If fortune is kind and the aid of massage is invoked in the earliest stage, the correct method is to place the hand firmly over the injured part and apply a kneading movement slowly and patiently, the hand never relaxing its pressure sufficiently to allow any trace of haemorrhage from vessels that may have been torn. By this action we are attempting to secure a dual mechanical result, first, to prevent further effusion (be it of blood or lymph) until there is a reasonable hope that clotting in the injured vessels has taken place, or until some other means of securing the same end is enforced; and, second, to hasten the removal of any effusion that may have already made its appearance, before it has had time and opportunity to commence a process of organisation. As soon as all trace of effusion has vanished - it should only require five minutes or so to accomplish this - the part must be bandaged firmly. And herein lies a great source of danger. It is usual to apply a bandage which is almost non-resilient and which at least exerts an uneven pressure. It is almost impossible with any bandage (with most of those made it is entirely impossible) so to apply it that each turn exerts exactly the same amount of pressure as every other turn, and also so that the pressure exerted by the central part and by the two edges is identical. Any uneven-ness in pressure and any insufficiency of resilience alike court disaster. It should be an unalterable rule that no bandage should ever be applied with a view to the prevention or checking of subcutaneous effusion unless there is a sufficiency of padding between the skin and the bandage to ensure that neither of these risks is run. By "sufficiency" is meant anything from six to ten thicknesses of cotton-wool of the type usually sold as "surgeon's." Moreover, this pad should completely surround the injured part; and then, but then only, is it safe to apply a so-called "firm" bandage.

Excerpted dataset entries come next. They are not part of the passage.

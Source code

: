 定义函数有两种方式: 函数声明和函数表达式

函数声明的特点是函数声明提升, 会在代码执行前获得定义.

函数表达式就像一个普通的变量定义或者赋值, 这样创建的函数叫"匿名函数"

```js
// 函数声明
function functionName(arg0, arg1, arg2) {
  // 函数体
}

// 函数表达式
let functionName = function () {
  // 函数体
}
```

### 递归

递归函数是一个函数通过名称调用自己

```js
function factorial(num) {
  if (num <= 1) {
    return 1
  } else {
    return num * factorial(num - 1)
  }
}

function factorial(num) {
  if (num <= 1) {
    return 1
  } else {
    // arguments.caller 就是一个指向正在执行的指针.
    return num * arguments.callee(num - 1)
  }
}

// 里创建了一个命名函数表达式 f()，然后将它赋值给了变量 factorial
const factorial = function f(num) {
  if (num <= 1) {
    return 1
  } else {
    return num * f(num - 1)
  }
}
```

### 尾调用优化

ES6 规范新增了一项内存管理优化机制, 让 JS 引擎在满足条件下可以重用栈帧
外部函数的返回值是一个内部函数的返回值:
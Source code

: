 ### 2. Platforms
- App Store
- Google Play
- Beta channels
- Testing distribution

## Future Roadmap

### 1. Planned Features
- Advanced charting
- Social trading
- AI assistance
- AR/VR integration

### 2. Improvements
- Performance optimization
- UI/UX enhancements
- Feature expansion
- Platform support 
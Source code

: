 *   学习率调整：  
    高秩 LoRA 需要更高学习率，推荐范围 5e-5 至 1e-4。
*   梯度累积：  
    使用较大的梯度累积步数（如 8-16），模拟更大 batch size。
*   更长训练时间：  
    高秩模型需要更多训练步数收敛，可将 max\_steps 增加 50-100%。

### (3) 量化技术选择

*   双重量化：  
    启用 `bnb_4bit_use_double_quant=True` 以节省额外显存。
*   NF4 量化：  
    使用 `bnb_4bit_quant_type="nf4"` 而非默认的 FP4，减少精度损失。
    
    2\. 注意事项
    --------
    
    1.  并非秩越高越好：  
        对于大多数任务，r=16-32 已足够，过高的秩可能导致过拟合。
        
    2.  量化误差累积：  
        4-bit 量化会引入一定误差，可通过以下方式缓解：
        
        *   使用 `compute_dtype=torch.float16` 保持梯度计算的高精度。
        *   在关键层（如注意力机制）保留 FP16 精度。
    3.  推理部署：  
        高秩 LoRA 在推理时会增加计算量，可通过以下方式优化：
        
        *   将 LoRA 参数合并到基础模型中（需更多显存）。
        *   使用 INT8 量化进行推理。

As soon as this has been safely accomplished we are in a position to continue treatment on the lines about to be described, only now we are using our massage as a preventative rather than a curative measure.

To understand what we hope to do by our massage it is necessary first to realise what has happened. It will be more simple to take an actual case as a concrete example, and then to consider the various details that are applicable to other injuries. Let us suppose that a patient has stumbled and sustained a fissure fracture through the lowest inch of the radius. A fissure fracture is chosen so as to eliminate the surgical aspect of the case as regards the necessity of "setting" the fracture and any serious liability of the fragments to alter their relative positions. There has been no lateral force, the lower fragment has not moved, and therefore the periosteum will be still sufficiently intact to serve as a strong internal splint, although it may have been torn to an extent which will allow exudation of blood from the fractured surfaces.

The severity of the injury is adequate to ensure that there will be an intense teno-synovitis and that the wrist-joint will have sustained a traumatic arthritis. The ligaments of this joint will also have suffered - a few fibres of the internal lateral ligament may even have been ruptured. The inferior radioulnar joint will almost certainly be involved, and it is possible that the articular surface of the glenoid cavity in the shoulder may have been severely injured. For the moment we will assume that this complication has not taken place.

What has happened, then, is this, there is a fissure of the bone and there will be some extravasation of blood from the fracture. Some ligamentous fibres will have torn with similar result. There is a traumatic arthritis of at least one joint, and a tenosynovitis of the tendons of the wrist.

Taking it for granted that sufficient time has elapsed for haemorrhage to have ceased, and that immediate treatment has been carried out and diagnosis made, we know the direct result of injury, but the indirect has yet to be considered. Failing immediate and adequate treatment, this will take the form of general swelling and oedema. Some of the swelling is doubtless due to the outpouring of blood, but this is only local, and cannot possibly account for a swelling which may be intense from the finger-tips to the elbow or above.